** Opening Material for the task block **
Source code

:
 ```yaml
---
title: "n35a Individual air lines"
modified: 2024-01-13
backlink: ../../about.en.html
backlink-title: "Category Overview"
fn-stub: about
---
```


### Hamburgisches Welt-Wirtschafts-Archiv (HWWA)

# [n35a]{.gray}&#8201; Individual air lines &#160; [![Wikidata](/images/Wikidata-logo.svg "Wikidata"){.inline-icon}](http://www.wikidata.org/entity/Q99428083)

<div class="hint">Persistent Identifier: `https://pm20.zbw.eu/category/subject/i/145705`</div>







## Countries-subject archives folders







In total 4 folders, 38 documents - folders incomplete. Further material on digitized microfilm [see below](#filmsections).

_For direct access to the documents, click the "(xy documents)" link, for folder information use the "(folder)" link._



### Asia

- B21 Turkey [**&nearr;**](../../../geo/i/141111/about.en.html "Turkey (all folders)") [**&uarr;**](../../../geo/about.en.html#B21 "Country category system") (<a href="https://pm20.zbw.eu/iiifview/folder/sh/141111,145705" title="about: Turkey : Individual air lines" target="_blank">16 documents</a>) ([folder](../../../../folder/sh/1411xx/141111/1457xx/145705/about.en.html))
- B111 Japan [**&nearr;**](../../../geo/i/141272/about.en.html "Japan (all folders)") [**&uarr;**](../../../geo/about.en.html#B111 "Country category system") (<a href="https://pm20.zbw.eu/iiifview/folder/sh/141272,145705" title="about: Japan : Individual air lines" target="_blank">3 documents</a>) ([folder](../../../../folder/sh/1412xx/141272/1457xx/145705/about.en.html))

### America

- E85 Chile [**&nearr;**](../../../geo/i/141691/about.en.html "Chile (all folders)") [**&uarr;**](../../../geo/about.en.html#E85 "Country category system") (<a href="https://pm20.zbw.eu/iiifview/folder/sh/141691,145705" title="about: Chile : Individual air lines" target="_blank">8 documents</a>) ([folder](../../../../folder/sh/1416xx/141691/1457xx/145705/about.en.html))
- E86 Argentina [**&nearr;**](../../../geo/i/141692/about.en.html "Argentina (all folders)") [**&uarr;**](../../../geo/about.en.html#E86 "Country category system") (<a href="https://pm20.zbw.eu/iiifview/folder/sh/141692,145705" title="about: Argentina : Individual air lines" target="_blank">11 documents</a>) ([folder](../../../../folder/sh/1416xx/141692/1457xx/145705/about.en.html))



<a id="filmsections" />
** Closing Material for the task block **
** Opening Material for the task block **
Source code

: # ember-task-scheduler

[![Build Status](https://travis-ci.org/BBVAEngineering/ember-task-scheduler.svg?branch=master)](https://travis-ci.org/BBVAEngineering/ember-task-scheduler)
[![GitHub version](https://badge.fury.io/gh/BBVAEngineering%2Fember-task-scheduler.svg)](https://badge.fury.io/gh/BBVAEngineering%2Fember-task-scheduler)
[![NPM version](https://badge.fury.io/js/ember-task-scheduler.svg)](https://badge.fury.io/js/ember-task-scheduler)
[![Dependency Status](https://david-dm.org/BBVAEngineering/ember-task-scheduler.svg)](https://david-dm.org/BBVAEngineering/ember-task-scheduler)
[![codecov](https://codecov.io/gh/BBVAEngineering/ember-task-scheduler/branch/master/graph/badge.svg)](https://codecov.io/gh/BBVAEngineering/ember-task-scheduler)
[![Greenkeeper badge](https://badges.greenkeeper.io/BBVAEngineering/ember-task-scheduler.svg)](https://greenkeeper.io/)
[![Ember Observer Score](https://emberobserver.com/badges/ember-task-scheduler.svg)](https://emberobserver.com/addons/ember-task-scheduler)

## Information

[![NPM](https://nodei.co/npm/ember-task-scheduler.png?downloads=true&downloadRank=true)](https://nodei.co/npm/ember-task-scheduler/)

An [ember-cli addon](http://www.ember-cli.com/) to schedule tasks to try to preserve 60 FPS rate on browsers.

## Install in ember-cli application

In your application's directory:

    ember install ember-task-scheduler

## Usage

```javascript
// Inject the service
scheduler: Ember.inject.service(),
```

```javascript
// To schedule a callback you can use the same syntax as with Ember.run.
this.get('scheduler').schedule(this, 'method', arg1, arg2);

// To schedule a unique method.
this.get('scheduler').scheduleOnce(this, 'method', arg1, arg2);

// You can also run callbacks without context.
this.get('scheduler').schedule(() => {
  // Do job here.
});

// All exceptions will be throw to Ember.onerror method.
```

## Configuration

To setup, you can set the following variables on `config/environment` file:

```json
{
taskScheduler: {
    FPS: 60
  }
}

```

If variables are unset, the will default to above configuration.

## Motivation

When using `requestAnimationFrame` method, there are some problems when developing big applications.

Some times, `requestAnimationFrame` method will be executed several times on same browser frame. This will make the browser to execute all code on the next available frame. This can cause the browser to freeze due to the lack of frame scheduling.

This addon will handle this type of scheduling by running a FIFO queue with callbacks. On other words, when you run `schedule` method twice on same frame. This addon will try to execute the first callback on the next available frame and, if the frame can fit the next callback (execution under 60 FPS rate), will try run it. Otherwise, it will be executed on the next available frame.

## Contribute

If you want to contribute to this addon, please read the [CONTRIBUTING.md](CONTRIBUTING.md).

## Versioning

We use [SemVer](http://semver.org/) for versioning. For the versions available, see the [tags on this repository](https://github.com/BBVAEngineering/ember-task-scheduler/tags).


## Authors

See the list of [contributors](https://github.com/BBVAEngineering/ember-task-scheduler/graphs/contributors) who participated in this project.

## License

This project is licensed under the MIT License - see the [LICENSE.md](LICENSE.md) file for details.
** Closing Material for the task block **
What is needed :: From the data, collect all lines where the string "project" appears.

Answer for the task ::
See the list of [contributors](https://github.com/BBVAEngineering/ember-task-scheduler/graphs/contributors) who participated in this project.
This project is licensed under the MIT License - see the [LICENSE.md](LICENSE.md) file for details.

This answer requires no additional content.